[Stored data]
*** Block opens ***

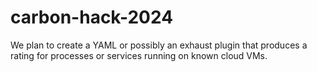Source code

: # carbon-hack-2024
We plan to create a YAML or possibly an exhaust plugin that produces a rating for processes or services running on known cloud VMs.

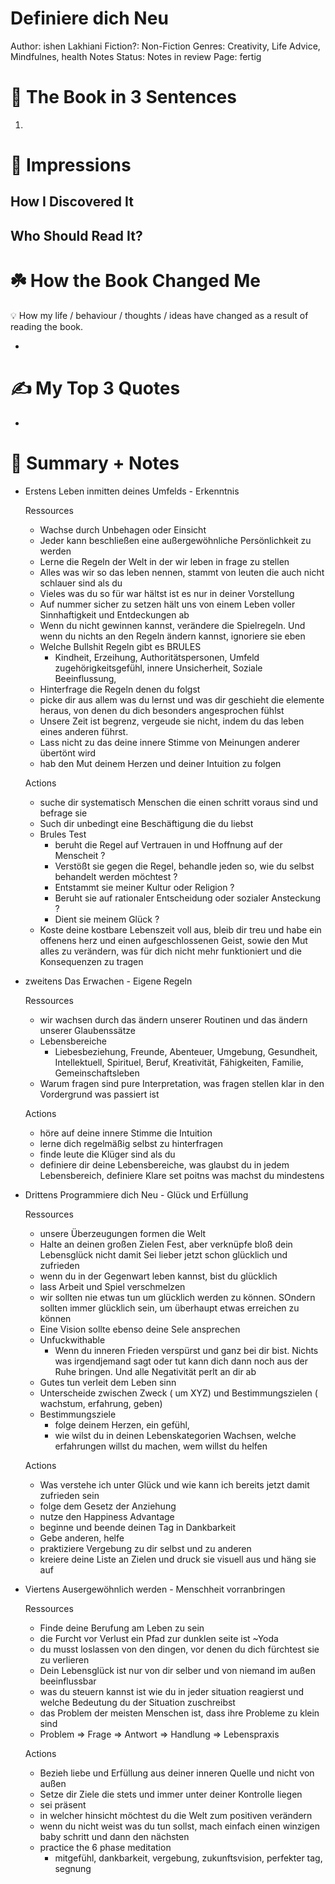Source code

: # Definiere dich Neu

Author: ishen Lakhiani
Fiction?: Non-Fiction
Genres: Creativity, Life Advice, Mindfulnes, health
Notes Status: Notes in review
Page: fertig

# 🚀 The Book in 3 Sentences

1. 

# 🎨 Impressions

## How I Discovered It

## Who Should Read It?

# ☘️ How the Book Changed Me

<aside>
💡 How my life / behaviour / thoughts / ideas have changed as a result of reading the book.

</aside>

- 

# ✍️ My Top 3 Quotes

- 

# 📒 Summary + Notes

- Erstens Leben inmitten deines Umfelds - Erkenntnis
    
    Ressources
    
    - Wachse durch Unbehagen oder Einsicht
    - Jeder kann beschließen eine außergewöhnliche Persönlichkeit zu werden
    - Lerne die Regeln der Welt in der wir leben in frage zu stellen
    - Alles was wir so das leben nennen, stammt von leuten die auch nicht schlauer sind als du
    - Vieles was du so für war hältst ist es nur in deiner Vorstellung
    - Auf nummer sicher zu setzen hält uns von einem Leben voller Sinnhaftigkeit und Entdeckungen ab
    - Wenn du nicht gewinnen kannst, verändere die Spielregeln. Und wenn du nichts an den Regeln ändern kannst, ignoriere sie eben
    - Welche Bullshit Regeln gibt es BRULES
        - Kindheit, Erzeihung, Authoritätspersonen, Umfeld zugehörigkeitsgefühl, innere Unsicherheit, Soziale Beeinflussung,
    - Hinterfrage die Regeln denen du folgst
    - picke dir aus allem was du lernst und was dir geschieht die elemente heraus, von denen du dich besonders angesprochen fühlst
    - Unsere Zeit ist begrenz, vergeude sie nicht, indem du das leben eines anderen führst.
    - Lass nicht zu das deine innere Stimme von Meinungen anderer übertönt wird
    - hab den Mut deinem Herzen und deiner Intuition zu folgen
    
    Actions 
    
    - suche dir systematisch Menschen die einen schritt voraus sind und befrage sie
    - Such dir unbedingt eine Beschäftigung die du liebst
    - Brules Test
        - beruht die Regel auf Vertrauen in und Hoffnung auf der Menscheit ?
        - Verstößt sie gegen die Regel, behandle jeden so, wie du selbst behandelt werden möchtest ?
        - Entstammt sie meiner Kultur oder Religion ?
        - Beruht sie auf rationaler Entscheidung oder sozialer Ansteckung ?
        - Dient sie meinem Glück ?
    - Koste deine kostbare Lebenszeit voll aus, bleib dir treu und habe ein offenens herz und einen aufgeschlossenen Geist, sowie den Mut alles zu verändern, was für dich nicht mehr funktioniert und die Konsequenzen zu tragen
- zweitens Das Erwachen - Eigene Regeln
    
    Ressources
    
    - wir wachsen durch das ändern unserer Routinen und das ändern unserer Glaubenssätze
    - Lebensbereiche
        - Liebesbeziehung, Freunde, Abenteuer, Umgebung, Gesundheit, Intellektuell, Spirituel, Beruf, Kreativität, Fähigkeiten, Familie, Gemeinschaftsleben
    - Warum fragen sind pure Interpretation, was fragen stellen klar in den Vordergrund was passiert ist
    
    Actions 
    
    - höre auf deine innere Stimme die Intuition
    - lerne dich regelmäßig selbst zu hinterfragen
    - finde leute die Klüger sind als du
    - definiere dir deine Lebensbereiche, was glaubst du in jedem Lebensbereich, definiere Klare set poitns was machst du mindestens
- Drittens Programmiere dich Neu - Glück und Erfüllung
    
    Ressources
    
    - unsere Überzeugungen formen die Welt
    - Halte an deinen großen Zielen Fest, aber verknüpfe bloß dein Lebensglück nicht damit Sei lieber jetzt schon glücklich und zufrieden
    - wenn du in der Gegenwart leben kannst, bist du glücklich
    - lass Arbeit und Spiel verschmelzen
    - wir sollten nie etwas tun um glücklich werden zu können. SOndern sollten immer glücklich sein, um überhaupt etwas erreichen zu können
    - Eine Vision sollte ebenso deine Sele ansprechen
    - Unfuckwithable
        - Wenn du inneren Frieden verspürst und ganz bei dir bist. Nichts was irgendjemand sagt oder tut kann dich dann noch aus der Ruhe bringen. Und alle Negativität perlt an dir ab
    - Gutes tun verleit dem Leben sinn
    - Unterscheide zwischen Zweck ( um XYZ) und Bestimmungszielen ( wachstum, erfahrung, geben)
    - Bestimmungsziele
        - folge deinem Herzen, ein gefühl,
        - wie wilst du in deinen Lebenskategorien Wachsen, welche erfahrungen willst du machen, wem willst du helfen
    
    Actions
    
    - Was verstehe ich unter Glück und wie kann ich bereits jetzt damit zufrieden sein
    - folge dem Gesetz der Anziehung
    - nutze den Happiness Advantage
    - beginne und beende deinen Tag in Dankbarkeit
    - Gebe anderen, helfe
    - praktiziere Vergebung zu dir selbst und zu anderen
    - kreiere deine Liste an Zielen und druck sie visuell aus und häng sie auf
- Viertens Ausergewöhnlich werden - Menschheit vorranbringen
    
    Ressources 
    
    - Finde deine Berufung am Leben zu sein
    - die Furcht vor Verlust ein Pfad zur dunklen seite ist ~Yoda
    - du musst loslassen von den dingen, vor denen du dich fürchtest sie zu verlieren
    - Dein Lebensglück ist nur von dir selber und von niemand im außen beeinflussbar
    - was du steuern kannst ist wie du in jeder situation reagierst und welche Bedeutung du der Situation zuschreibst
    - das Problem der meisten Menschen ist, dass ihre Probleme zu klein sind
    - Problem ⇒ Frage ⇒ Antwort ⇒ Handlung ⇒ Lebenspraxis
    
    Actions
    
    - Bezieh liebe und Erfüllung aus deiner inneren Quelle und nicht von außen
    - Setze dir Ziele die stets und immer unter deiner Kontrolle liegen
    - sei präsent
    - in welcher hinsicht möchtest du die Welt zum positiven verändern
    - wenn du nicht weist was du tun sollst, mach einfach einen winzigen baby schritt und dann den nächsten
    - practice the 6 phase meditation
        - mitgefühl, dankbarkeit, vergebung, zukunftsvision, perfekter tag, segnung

*** Block closes ***

WHAT IS EXPECTED
From the entries above, give again exactly the lines running from the line with "- das Problem" to the line with "- practice the 6 phase meditation"; include both of those lines.

TASK RESULT
    - das Problem der meisten Menschen ist, dass ihre Probleme zu klein sind
    - Problem ⇒ Frage ⇒ Antwort ⇒ Handlung ⇒ Lebenspraxis
    
    Actions
    
    - Bezieh liebe und Erfüllung aus deiner inneren Quelle und nicht von außen
    - Setze dir Ziele die stets und immer unter deiner Kontrolle liegen
    - sei präsent
    - in welcher hinsicht möchtest du die Welt zum positiven verändern
    - wenn du nicht weist was du tun sollst, mach einfach einen winzigen baby schritt und dann den nächsten
    - practice the 6 phase meditation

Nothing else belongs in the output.